## THE RECORDS

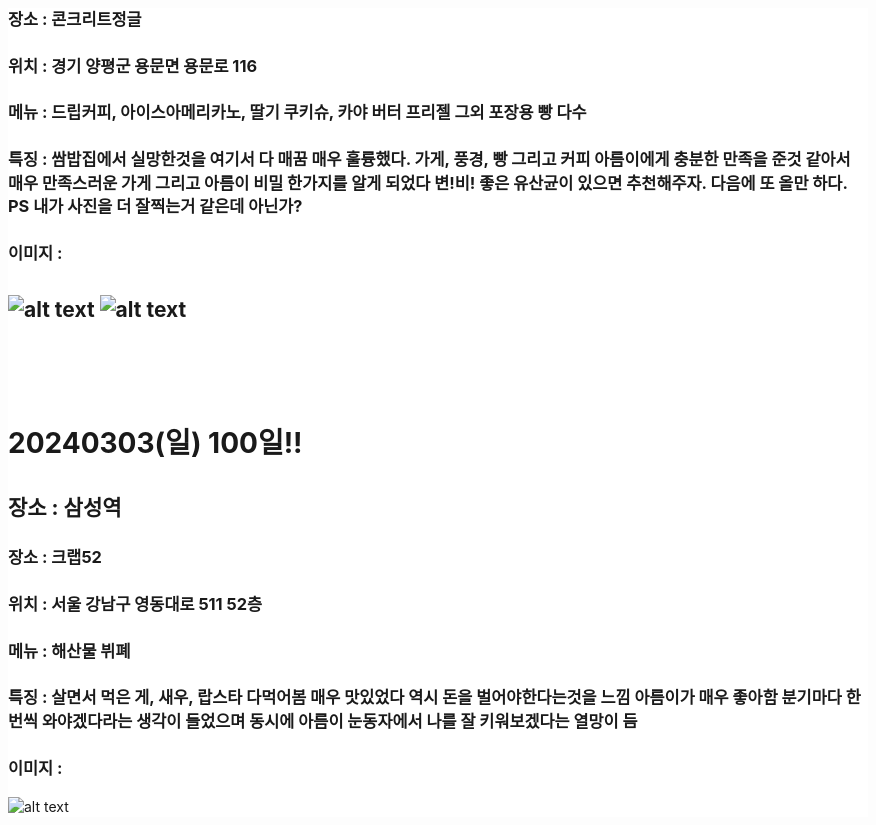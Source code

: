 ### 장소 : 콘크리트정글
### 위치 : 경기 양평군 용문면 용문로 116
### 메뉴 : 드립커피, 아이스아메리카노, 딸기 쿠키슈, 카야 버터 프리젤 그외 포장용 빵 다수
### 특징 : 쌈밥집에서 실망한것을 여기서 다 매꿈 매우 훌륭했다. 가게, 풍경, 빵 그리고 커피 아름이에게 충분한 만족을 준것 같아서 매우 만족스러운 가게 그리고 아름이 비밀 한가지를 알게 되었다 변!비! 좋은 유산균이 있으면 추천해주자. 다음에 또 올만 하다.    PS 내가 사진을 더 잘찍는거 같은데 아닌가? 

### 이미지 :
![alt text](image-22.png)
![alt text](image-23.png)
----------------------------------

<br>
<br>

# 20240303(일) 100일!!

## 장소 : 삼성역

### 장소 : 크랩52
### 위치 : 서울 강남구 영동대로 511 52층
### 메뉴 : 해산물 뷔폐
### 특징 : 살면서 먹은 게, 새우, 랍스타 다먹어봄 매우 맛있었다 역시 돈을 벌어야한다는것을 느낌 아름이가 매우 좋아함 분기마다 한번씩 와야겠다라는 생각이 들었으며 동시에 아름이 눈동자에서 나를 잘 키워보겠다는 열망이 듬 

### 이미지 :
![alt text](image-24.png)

---

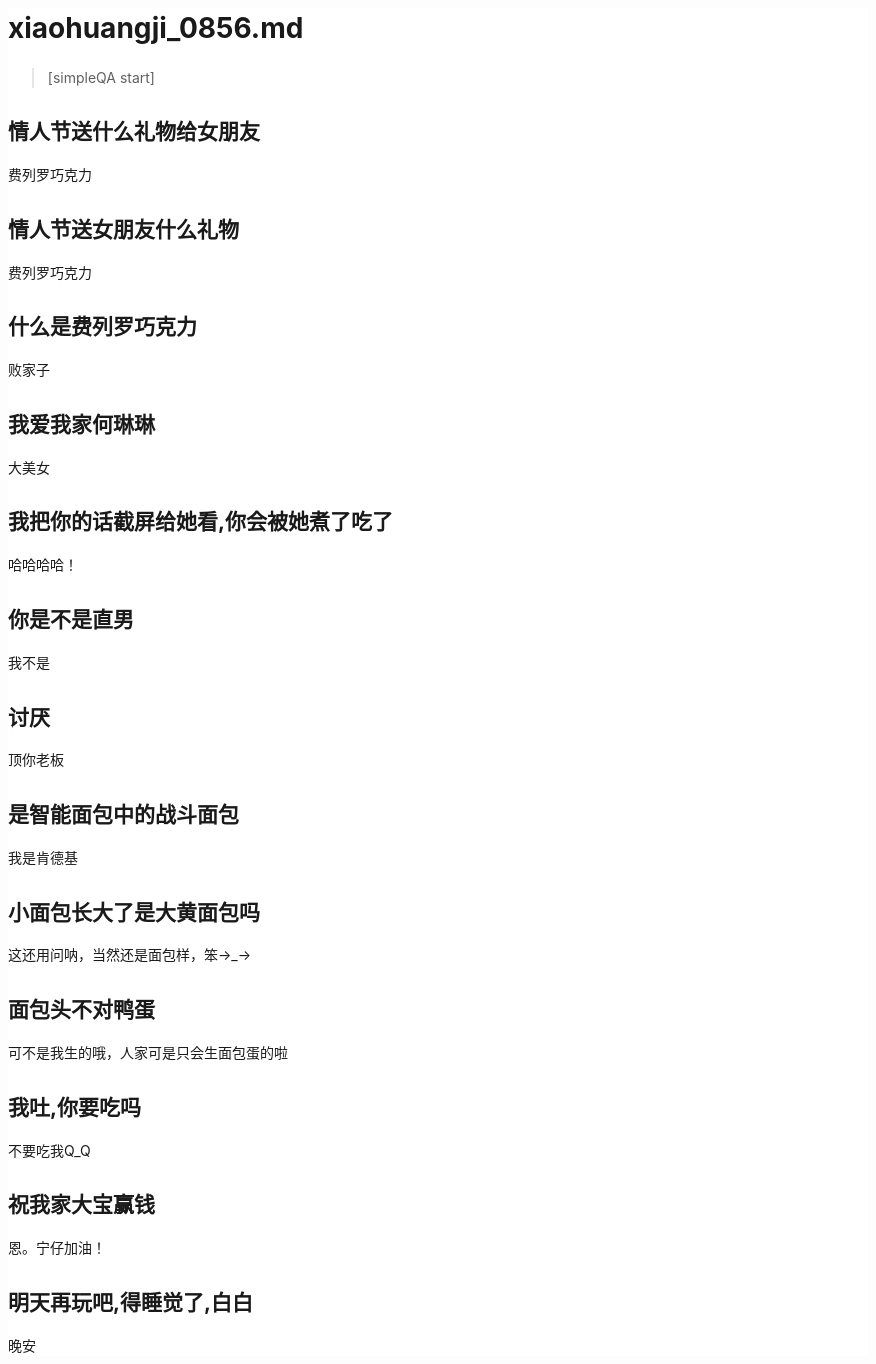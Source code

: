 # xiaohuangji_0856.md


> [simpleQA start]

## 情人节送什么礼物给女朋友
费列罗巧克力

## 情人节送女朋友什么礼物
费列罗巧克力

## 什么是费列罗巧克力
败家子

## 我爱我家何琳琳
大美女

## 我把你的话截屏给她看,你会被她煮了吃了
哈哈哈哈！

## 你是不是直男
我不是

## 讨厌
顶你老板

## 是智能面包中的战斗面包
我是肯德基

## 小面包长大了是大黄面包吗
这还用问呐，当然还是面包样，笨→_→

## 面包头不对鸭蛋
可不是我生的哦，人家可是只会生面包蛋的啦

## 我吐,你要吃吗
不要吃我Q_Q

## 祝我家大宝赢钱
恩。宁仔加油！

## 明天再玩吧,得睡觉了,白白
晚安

--

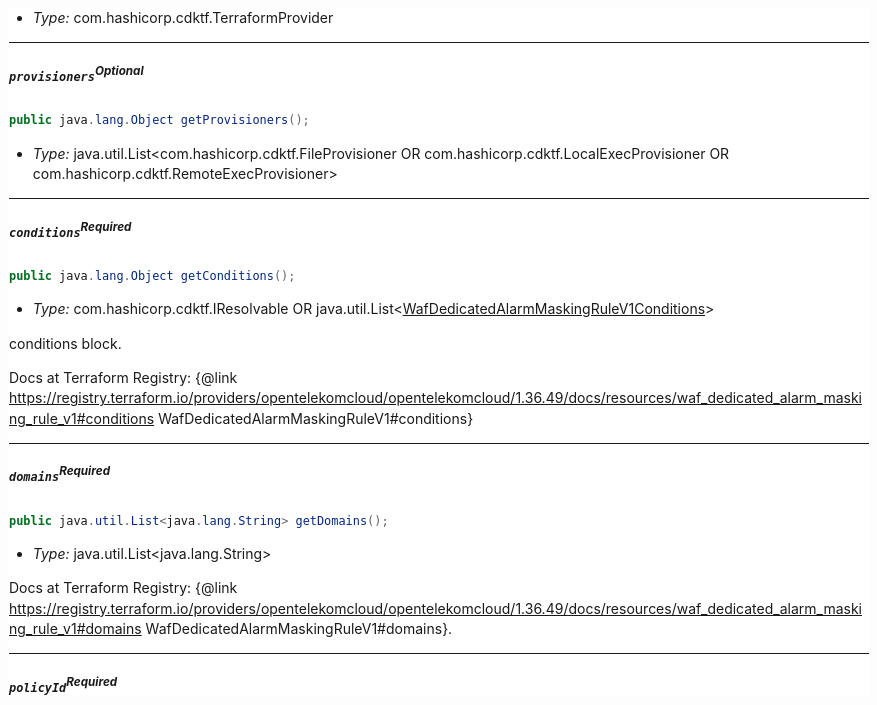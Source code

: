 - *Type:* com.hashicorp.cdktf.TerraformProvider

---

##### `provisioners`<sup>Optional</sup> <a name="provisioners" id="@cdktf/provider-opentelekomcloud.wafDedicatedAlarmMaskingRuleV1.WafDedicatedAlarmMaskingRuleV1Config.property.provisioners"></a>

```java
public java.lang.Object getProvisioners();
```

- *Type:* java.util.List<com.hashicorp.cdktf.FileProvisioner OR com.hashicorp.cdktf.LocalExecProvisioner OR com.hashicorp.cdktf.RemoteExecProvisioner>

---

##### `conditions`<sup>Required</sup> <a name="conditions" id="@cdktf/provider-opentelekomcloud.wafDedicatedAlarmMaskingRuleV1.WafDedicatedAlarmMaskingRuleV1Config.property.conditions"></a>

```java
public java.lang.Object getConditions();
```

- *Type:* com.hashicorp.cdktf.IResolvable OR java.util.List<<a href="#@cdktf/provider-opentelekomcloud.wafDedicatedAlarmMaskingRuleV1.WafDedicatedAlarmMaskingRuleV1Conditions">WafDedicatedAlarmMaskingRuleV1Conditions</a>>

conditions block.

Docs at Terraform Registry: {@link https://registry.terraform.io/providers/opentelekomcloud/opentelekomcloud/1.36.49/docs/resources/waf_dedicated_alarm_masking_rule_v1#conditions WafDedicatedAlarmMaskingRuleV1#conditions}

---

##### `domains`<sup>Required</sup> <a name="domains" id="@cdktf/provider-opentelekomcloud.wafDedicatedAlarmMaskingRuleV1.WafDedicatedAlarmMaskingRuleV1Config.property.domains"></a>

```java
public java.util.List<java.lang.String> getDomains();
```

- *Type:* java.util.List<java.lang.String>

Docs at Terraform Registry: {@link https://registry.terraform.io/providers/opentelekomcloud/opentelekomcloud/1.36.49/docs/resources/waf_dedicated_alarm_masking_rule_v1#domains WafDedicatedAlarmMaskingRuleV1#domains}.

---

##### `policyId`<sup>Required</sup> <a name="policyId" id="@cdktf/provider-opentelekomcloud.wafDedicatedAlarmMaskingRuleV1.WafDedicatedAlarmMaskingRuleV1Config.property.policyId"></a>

## WHAT YOU ARE ASKED TO DO
Pull out each line of the entries that contains "List".

## ANSWER AREA
- *Type:* java.util.List<com.hashicorp.cdktf.FileProvisioner OR com.hashicorp.cdktf.LocalExecProvisioner OR com.hashicorp.cdktf.RemoteExecProvisioner>
- *Type:* com.hashicorp.cdktf.IResolvable OR java.util.List<<a href="#@cdktf/provider-opentelekomcloud.wafDedicatedAlarmMaskingRuleV1.WafDedicatedAlarmMaskingRuleV1Conditions">WafDedicatedAlarmMaskingRuleV1Conditions</a>>
public java.util.List<java.lang.String> getDomains();
- *Type:* java.util.List<java.lang.String>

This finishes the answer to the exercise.